Similar measures were applied in relation to Ukraine. It should be yet noted here that Russia’s partners from the Customs Union – Belarus and Kazakhstan – opposed the initiative to introduce customs duties. It is curious that Russia’s partners didn’t estimate as dramatically the hypothetical dangers of the eventual re-export from countries that signed association and free trade agreements with the EU. The curiosity is especially evident in the case of Moldova if we take into account the fact that Russia’s trade with Moldova at that moment represented only 0.2% of the total volume of foreign trade and the danger of undermining the Russian economy as a result of the re-export under the free trade regime definitely had to be scientifically argued, highlighting also illegal schemes.
The curiosities do not yet stop at Russia’s welcoming of Moldova’s multilateral integrationist efforts. The point is that particular internal political forces of Moldova became involved in this process. Thus, the Party of Socialists of the Republic of Moldova (PSRM) tried to justify the cascade of bans imposed by Russia on Moldova. Instead, President Vladimir Putin accepted to have a picture alongside the leaders of the PSRM not long before the campaign prior to the elections of November 30, 2014. Evidently, the Russian leader didn’t call on the Moldovan citizens to vote for the PSRM. They were just shown, through the electoral posters of the PSRM, whom this supports. In the videoconference of October 16, 2018, the Russian official, Maria Zakharova, assured us that it will happen similarly from now on.

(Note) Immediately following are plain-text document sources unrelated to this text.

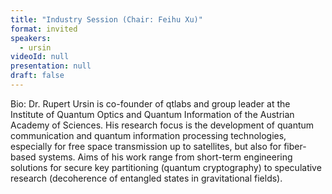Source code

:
 ```yaml
---
title: "Industry Session (Chair: Feihu Xu)"
format: invited
speakers:
  - ursin
videoId: null
presentation: null
draft: false
---
```

Bio: Dr. Rupert Ursin is co-founder of qtlabs and group leader at the Institute of Quantum Optics and Quantum Information of the Austrian Academy of Sciences. His research focus is the development of quantum communication and quantum information processing technologies, especially for free space transmission up to satellites, but also for fiber-based systems. Aims of his work range from short-term engineering solutions for secure key partitioning (quantum cryptography) to speculative research (decoherence of entangled states in gravitational fields).



<!-- fields to use above: -->
<!-- videoId: "Vfl9pPh6ipI" -->
<!-- presentation: "/slides/invited-MargaridaPereira.pdf" -->
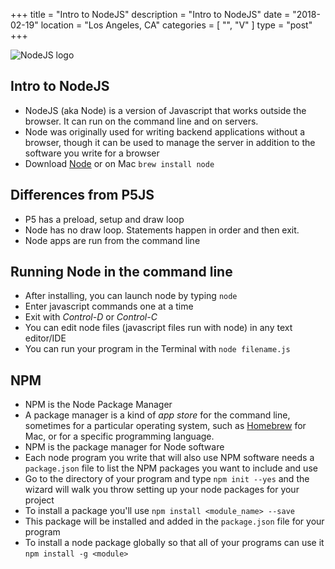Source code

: +++
title = "Intro to NodeJS"
description = "Intro to NodeJS"
date = "2018-02-19"
location = "Los Angeles, CA"
categories = [
  "",
  "V"
]
type = "post"
+++

![NodeJS logo](/images/node.png)

## Intro to NodeJS
* NodeJS (aka Node) is a version of Javascript that works outside the browser. It can run on the command line and on servers.
* Node was originally used for writing backend applications without a browser, though it can be used to manage the server in addition to the software you write for a browser
* Download [Node](https://nodejs.org/en/) or on Mac ```brew install node```

## Differences from P5JS
* P5 has a preload, setup and draw loop
* Node has no draw loop. Statements happen in order and then exit.
* Node apps are run from the command line

## Running Node in the command line
* After installing, you can launch node by typing ```node```
* Enter javascript commands one at a time
* Exit with *Control-D* or *Control-C*
* You can edit node files (javascript files run with node) in any text editor/IDE
* You can run your program in the Terminal with ```node filename.js```

## NPM
* NPM is the Node Package Manager
* A package manager is a kind of *app store* for the command line, sometimes for a particular operating system, such as [Homebrew](http://brew.sh) for Mac, or for a specific programming language.
* NPM is the package manager for Node software
* Each node program you write that will also use NPM software needs a ```package.json``` file to list the NPM packages you want to include and use
* Go to the directory of your program and type ```npm init --yes``` and the wizard will walk you throw setting up your node packages for your project
* To install a package you'll use ```npm install <module_name> --save```
* This package will be installed and added in the ```package.json``` file for your program
* To install a node package globally so that all of your programs can use it ```npm install -g <module>```
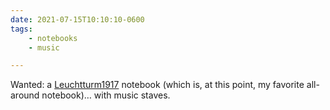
 ```yaml
---
date: 2021-07-15T10:10:10-0600
tags:
    - notebooks
    - music

---
```


Wanted: a [Leuchtturm1917](https://www.leuchtturm1917.us) notebook (which is, at this point, my favorite all-around notebook)… with music staves.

Currently, Russia’s retouched position expressed by Maria Zakharova is shared by President Igor Dodon. Earlier this year, the President of Moldova made a series of statements at the summits held in St. Petersburg, Crans Montana, Yerevan etc., which note that “the national interests make us build a balanced economic policy. Cooperation amid a number of integrationist projects is a great benefit for our country. Moldova has free trade agreements with the European Union, with the Commonwealth of Independent States.” This is exactly what the EU urged us to do in 2013, before the Vilnius Summit.
Drawing conclusions on the videoconference that involved Maria Zakharova, we cannot overlook the fact that the dramatic events in Ukraine started in October 2013, after Russia issued warnings as to the imposition of bans on the post-Soviet republics that intended to sign association and free trade agreements with the EU. We can now only deplore the state of degradation of the regional situation that includes Moldova. The regional context worsens dramatically also owing to the schism inside the Orthodox Church caused by the Russian-Ukrainian conflict. In this connection, a question can be put to the Russian authorities – why the UK managed to build a Commonwealth of Nations with the involvement of 53 states, with about 1/3 of the world’s population, while the Russian Federation is on the verge of losing hope that it can ever build what it calls the Russian World? Or this probably happens because it subjects the former Soviet republics to pressure instead of helping them?